June 26, 2015

Coconut Avocado Ice Cream

My favorite foods: coconut, peanut butter, avocado. And somehow, they were just all magically combined into this sweet summer treat :)

One of my favorite sushi rolls is "Peanut Avocado" --- I know, you're probably thinking that I have serious issues and could potentially be on some "addiction" show, but TRUST ME --- it's good. So to pay homage to that sushi roll, I melted some peanut butter in the microwave and topped the ice cream with it.

Recipe: Coconut Avocado Ice Cream
By: Hannah Claudia

1 can of coconut milk, refrigerated overnight
1 avocado, peeled and pitted
1 tablespoon of honey, melted in the microwave (or brown rice/maple syrup)

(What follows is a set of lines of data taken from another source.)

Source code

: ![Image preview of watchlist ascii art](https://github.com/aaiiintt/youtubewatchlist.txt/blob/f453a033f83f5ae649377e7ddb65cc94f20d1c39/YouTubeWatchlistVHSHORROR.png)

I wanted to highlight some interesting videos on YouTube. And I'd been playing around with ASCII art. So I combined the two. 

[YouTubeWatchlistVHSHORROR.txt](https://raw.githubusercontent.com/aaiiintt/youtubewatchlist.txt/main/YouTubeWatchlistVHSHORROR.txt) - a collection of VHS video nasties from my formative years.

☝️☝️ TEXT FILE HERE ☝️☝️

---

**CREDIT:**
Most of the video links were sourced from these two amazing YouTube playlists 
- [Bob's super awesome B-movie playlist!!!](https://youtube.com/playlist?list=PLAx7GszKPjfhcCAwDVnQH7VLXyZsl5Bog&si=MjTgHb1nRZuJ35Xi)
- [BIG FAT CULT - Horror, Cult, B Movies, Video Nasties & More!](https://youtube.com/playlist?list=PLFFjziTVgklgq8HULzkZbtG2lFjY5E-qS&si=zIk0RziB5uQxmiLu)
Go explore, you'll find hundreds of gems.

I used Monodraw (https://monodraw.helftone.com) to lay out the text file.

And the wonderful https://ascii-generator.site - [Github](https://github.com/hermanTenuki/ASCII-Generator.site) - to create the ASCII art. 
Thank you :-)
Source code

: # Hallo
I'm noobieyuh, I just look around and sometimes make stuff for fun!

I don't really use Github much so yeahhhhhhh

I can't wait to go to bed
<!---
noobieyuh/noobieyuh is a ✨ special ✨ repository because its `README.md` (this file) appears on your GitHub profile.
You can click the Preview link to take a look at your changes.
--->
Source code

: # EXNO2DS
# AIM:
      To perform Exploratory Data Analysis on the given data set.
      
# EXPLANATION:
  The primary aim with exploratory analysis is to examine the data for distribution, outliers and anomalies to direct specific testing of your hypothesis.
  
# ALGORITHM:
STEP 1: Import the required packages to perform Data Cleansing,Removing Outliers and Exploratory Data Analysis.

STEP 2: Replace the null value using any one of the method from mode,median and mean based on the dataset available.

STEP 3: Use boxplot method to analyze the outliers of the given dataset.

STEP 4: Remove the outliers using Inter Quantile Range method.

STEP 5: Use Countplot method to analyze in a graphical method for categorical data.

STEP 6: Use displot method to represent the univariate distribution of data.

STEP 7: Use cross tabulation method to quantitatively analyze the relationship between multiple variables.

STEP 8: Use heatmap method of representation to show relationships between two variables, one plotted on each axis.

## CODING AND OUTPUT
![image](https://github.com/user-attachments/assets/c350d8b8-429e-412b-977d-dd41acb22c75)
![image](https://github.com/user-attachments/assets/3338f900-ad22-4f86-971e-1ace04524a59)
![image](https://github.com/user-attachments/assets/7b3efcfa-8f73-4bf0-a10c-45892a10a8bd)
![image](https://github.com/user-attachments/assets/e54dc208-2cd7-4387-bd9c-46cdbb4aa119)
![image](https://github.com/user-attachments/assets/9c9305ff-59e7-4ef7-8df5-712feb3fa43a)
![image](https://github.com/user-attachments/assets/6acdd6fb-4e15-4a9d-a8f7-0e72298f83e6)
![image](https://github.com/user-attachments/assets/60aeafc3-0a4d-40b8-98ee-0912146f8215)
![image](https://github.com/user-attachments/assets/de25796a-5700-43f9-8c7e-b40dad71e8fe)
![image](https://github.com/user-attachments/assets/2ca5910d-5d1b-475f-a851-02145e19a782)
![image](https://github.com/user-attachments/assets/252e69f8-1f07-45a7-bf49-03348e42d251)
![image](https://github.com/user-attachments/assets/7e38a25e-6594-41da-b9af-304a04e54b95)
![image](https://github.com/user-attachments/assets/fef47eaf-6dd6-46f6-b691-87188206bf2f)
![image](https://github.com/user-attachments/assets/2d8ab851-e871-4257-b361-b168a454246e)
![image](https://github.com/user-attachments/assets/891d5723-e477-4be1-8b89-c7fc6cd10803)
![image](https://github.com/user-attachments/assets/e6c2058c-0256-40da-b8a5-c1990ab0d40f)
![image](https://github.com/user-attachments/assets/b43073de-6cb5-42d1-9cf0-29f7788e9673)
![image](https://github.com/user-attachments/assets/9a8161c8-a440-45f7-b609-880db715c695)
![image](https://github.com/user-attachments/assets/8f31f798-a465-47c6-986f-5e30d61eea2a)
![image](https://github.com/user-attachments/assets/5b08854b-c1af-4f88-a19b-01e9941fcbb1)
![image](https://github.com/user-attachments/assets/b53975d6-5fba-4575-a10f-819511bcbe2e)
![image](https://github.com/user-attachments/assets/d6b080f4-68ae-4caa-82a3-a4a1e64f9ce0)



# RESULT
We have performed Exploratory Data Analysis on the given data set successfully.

toppings: melted peanut butter, black sesame seeds


1. Take the coconut milk out of the fridge and open the can carefully.
2. Scoop out the solid coconut cream from the top and place in a bowl. Reserve the coconut milk for future recipes.
3. Whip the coconut cream using an electric whisk until it looks like whipped cream
4. Use a fork to mash the avocado well and fold the mashed avocado into the whipped coconut cream.
5. Place in a freezer-safe dish and place plastic wrap on top; the plastic wrap should touch the ice cream mixture
to avoid excess icicle particles from forming.
6. Freeze for at least 4 hours before serving. (I froze it overnight and found that I needed it to sit at room temp. for at least
25-30 minutes until it was soft enough to scoop out but it may be different for you!)